RECORD EXTRACTS:
*-*-*
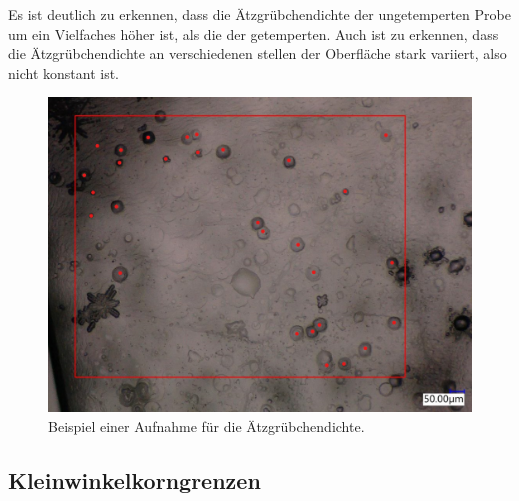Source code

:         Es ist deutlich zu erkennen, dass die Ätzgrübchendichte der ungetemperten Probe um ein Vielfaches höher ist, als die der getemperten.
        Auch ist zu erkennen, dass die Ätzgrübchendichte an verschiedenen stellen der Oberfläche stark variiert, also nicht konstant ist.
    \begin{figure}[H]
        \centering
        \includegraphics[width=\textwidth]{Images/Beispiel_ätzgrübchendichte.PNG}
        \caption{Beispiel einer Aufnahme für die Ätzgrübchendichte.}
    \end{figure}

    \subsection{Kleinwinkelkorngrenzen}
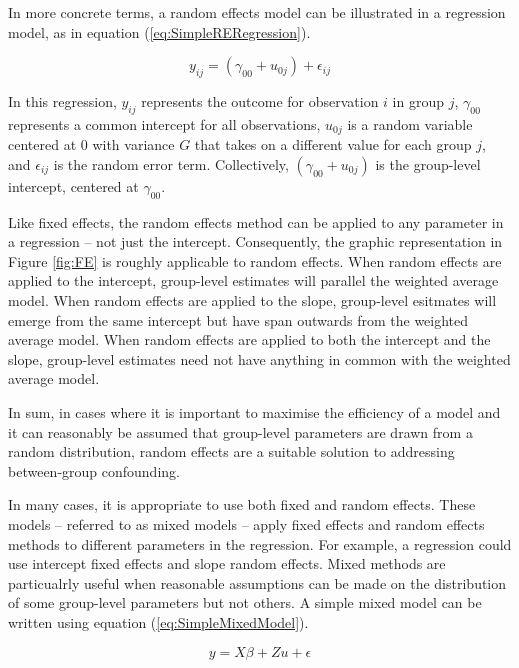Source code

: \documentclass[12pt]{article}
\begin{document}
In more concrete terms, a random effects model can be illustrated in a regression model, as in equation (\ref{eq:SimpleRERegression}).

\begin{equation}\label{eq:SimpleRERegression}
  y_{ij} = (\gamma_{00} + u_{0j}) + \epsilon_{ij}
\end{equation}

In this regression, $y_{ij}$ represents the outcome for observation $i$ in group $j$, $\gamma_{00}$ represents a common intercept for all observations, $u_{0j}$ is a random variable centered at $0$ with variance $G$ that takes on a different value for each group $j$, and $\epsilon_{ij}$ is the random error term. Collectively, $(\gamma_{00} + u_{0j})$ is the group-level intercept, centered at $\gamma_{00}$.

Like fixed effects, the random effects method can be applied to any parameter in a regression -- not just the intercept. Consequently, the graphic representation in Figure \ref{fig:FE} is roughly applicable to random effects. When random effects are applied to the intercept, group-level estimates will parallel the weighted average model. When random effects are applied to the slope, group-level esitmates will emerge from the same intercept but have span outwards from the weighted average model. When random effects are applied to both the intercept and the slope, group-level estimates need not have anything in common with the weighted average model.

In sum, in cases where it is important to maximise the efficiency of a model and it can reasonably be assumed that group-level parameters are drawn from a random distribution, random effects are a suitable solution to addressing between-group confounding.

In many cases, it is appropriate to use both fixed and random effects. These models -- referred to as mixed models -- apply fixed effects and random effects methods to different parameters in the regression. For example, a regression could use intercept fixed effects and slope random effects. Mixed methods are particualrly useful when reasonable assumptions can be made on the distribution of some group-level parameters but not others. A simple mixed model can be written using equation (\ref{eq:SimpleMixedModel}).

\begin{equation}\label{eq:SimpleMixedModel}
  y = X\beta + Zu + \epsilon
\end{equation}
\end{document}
*-*-*
TO DO: Give the number of lines above that hold "equation", with no other words.

SOLVED PROBLEM: 6